Fiori. «La pandemia ci ha colti in pieno sviluppo. Quando il mercato è andato nella direzione opposta alla nostra abbiamo avuto la forza di resistere. Se hai una struttura fragile e sei costretto a smobilizzare nel momento sbagliato del ciclo distruggi per forza valore. Se invece hai la forza di aspettare, non solo recuperi, ma ottieni anche il tuo rendimento atteso».
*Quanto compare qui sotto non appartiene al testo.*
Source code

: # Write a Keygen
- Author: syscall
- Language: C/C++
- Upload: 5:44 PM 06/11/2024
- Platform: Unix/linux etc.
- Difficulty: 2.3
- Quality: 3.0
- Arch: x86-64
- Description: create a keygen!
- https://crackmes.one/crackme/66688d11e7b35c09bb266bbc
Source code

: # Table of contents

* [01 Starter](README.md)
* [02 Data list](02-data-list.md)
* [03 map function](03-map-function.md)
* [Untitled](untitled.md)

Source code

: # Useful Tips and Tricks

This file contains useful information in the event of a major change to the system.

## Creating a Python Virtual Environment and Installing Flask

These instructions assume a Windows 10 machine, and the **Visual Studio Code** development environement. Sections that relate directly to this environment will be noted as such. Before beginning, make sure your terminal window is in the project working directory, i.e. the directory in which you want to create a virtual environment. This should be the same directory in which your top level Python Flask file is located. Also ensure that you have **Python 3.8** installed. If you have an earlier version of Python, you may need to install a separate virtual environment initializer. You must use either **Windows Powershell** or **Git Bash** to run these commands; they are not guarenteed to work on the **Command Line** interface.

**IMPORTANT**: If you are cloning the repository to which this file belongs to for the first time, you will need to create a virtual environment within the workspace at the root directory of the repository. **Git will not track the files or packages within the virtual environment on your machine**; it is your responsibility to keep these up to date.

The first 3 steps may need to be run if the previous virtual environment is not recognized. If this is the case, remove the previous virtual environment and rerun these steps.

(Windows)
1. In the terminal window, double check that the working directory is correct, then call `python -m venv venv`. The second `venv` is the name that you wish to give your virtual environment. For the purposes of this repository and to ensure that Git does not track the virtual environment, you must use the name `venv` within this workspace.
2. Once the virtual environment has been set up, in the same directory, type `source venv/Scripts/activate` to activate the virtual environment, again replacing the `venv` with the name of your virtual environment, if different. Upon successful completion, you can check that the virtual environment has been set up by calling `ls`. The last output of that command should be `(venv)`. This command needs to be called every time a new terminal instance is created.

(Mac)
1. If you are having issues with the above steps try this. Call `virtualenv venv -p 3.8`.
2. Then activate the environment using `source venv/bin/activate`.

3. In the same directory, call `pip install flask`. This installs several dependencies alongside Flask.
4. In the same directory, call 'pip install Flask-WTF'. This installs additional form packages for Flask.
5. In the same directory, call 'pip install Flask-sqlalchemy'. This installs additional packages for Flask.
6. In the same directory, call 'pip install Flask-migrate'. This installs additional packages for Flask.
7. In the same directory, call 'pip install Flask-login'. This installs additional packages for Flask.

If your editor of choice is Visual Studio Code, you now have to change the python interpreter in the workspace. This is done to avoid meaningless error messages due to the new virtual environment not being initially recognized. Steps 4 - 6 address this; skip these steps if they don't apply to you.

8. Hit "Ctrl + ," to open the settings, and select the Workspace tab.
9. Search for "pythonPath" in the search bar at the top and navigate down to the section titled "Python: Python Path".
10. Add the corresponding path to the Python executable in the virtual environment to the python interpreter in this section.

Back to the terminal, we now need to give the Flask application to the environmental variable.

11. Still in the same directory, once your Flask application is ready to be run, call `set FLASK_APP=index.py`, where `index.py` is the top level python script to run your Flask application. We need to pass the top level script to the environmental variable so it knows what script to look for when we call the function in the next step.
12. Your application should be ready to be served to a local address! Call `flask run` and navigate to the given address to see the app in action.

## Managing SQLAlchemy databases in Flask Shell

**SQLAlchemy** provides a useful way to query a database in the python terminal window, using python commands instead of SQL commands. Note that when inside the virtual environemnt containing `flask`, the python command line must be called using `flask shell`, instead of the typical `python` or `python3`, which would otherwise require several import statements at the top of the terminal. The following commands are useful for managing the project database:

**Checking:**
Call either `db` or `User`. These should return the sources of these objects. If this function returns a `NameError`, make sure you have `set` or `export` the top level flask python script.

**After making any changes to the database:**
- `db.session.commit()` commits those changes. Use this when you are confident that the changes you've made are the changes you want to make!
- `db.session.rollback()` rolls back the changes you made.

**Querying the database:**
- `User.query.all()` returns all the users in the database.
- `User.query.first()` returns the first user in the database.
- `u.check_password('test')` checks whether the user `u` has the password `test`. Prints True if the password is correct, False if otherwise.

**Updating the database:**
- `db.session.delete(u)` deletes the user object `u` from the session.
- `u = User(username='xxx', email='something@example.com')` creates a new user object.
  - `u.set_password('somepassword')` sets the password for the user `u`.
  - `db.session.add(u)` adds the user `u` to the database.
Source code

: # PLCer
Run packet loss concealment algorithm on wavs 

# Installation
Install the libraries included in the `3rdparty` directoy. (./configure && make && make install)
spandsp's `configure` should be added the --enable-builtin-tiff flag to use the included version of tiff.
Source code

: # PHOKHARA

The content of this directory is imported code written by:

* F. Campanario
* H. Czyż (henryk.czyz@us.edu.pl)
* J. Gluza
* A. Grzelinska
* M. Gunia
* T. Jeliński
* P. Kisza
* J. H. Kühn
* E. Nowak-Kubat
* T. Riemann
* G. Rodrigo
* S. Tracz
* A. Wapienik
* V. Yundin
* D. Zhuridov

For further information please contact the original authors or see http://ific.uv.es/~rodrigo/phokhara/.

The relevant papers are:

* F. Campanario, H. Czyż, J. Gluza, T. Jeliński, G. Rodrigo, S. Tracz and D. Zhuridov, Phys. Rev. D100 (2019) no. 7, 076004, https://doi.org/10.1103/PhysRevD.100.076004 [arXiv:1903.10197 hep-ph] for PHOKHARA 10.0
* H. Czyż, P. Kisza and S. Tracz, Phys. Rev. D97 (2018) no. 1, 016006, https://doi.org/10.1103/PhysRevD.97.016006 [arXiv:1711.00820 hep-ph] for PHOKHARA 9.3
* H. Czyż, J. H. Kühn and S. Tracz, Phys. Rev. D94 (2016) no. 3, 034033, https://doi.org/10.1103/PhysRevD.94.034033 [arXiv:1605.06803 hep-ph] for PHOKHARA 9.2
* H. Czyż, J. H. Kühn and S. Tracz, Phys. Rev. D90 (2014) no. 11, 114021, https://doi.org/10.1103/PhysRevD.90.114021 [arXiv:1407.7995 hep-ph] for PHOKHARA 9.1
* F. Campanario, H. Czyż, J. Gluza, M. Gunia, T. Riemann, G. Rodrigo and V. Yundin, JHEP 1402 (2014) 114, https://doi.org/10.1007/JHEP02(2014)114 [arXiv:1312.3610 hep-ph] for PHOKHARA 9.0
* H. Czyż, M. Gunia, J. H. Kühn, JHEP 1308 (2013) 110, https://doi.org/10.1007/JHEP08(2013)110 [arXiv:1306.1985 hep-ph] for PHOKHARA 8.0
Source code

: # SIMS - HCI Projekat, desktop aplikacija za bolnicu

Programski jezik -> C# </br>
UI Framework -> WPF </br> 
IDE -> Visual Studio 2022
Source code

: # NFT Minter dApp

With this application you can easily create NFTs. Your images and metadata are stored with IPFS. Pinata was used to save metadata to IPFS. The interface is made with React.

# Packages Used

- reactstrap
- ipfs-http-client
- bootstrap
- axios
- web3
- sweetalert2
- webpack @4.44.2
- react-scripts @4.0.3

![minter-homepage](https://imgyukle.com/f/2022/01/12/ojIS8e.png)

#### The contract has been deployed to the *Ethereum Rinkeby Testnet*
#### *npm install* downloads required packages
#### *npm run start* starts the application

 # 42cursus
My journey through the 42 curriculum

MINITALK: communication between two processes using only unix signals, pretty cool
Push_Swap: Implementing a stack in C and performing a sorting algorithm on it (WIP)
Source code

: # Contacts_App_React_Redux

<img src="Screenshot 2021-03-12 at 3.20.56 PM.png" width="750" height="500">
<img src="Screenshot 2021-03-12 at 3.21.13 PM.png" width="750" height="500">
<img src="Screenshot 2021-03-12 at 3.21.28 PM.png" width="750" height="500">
– Le tematiche Esg riguardano, oltre ai fattori ambientali quelli sociali e di governance
Fiori. «In questi anni non ci siamo limitati a rinnovare la flotta. Abbiamo rinnovato profondamente la struttura di Premuda, assumendo una ventina di persone di età media intorno ai trent’anni. Tra essi tantissimi ragazzi genovesi e liguri, formati dall’Università locale, che avevano studiato materie affini al nostro business e avevano una forte motivazione a lavorare nello shipping. Non di rado ai colloqui incontriamo ragazzi che ci dicono cose del tipo ‘mio nonno lavorava sulle navi’ oppure ‘la mia famiglia è legata al mare’… I nuovi ingressi hanno portato in azienda un’energia favolosa. In tanti poi vi è l’orgoglio di lavorare per un nome come storico come Premuda e questa per noi è un enorme soddisfazione. Il vero legame di Premuda con questo territorio sono loro, sono le nostre persone. Nel frattempo noi continuiamo a evolvere e ad assumere. La ricerca di personale per il nostro team è sempre aperta».